**What the task requires:** Copy every line of the entries that includes the word "figure".

Items listed in a dataset:
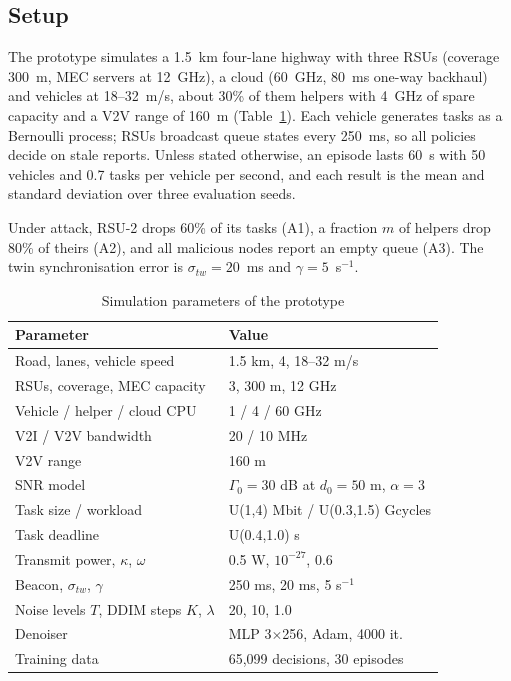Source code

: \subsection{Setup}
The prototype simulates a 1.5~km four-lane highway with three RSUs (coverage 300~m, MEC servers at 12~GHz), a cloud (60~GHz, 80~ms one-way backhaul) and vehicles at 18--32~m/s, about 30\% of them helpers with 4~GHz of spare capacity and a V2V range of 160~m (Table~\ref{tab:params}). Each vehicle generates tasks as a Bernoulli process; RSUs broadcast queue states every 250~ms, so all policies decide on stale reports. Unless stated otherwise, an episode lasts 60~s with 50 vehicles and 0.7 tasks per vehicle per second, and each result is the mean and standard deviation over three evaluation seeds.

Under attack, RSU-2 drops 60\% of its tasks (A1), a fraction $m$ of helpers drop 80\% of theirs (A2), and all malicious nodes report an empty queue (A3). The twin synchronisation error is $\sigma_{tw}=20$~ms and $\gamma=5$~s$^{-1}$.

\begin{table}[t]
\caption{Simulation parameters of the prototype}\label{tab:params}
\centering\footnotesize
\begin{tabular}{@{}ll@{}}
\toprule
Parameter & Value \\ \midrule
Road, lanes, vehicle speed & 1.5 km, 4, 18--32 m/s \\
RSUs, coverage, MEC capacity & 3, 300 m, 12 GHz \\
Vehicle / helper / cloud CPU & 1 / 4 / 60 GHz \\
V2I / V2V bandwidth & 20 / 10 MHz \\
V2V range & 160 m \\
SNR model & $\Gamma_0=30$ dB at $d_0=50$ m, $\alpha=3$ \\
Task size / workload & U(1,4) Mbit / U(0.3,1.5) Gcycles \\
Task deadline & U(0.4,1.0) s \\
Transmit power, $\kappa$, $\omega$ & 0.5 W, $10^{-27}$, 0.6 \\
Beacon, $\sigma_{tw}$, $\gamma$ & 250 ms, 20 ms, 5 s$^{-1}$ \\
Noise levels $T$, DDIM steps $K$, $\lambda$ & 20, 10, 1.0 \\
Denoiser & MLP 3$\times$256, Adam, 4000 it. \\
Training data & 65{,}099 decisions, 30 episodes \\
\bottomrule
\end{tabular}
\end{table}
--
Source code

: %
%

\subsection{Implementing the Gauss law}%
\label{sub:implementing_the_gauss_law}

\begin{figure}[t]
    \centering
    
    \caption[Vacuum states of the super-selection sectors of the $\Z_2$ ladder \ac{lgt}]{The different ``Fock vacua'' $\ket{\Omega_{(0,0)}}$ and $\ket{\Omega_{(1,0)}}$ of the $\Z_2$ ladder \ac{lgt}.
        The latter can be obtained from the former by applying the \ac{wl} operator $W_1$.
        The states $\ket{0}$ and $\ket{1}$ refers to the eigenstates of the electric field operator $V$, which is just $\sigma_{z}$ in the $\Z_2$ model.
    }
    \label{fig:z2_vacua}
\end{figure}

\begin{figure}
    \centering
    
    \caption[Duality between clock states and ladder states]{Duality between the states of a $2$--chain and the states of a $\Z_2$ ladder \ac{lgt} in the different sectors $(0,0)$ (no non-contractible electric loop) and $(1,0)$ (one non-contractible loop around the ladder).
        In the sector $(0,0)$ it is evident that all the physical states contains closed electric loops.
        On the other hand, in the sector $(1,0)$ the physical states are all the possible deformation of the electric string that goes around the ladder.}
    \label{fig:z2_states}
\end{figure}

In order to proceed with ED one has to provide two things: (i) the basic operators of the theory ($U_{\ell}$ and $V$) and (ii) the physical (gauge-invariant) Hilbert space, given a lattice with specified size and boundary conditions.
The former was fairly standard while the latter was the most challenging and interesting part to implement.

**Expected answer:**
\begin{figure}[t]
\end{figure}
\begin{figure}
\end{figure}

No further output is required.